Determine the number of lines in the entries below in which the word "variabel" appears, and reply with that number only.

· · · · · · ·

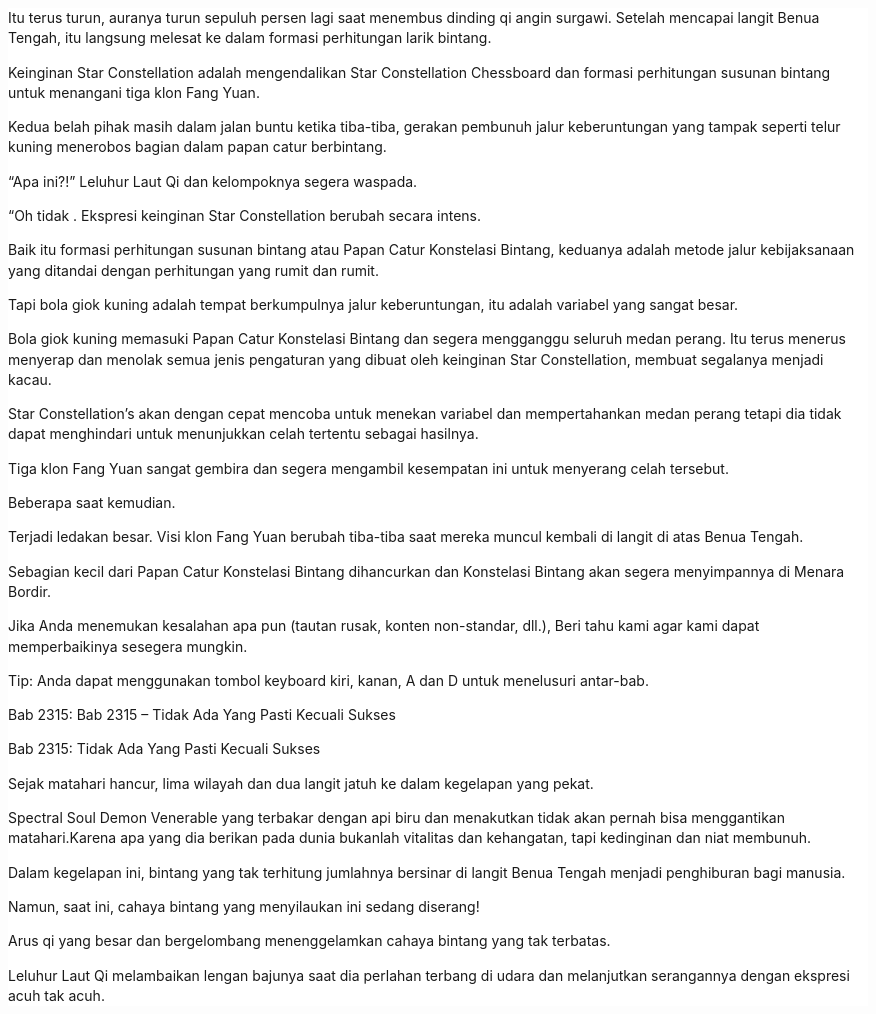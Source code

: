 Itu terus turun, auranya turun sepuluh persen lagi saat menembus dinding qi angin surgawi. Setelah mencapai langit Benua Tengah, itu langsung melesat ke dalam formasi perhitungan larik bintang.

Keinginan Star Constellation adalah mengendalikan Star Constellation Chessboard dan formasi perhitungan susunan bintang untuk menangani tiga klon Fang Yuan.

Kedua belah pihak masih dalam jalan buntu ketika tiba-tiba, gerakan pembunuh jalur keberuntungan yang tampak seperti telur kuning menerobos bagian dalam papan catur berbintang.

“Apa ini?!” Leluhur Laut Qi dan kelompoknya segera waspada.

“Oh tidak . Ekspresi keinginan Star Constellation berubah secara intens.

Baik itu formasi perhitungan susunan bintang atau Papan Catur Konstelasi Bintang, keduanya adalah metode jalur kebijaksanaan yang ditandai dengan perhitungan yang rumit dan rumit.

Tapi bola giok kuning adalah tempat berkumpulnya jalur keberuntungan, itu adalah variabel yang sangat besar.

Bola giok kuning memasuki Papan Catur Konstelasi Bintang dan segera mengganggu seluruh medan perang. Itu terus menerus menyerap dan menolak semua jenis pengaturan yang dibuat oleh keinginan Star Constellation, membuat segalanya menjadi kacau.

Star Constellation’s akan dengan cepat mencoba untuk menekan variabel dan mempertahankan medan perang tetapi dia tidak dapat menghindari untuk menunjukkan celah tertentu sebagai hasilnya.

Tiga klon Fang Yuan sangat gembira dan segera mengambil kesempatan ini untuk menyerang celah tersebut.

Beberapa saat kemudian.

Terjadi ledakan besar. Visi klon Fang Yuan berubah tiba-tiba saat mereka muncul kembali di langit di atas Benua Tengah.

Sebagian kecil dari Papan Catur Konstelasi Bintang dihancurkan dan Konstelasi Bintang akan segera menyimpannya di Menara Bordir.

Jika Anda menemukan kesalahan apa pun (tautan rusak, konten non-standar, dll.), Beri tahu kami agar kami dapat memperbaikinya sesegera mungkin.

Tip: Anda dapat menggunakan tombol keyboard kiri, kanan, A dan D untuk menelusuri antar-bab.

Bab 2315: Bab 2315 – Tidak Ada Yang Pasti Kecuali Sukses

Bab 2315: Tidak Ada Yang Pasti Kecuali Sukses

Sejak matahari hancur, lima wilayah dan dua langit jatuh ke dalam kegelapan yang pekat.

Spectral Soul Demon Venerable yang terbakar dengan api biru dan menakutkan tidak akan pernah bisa menggantikan matahari.Karena apa yang dia berikan pada dunia bukanlah vitalitas dan kehangatan, tapi kedinginan dan niat membunuh.

Dalam kegelapan ini, bintang yang tak terhitung jumlahnya bersinar di langit Benua Tengah menjadi penghiburan bagi manusia.

Namun, saat ini, cahaya bintang yang menyilaukan ini sedang diserang!

Arus qi yang besar dan bergelombang menenggelamkan cahaya bintang yang tak terbatas.

Leluhur Laut Qi melambaikan lengan bajunya saat dia perlahan terbang di udara dan melanjutkan serangannya dengan ekspresi acuh tak acuh.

· · · · · · ·

→ Answer below
2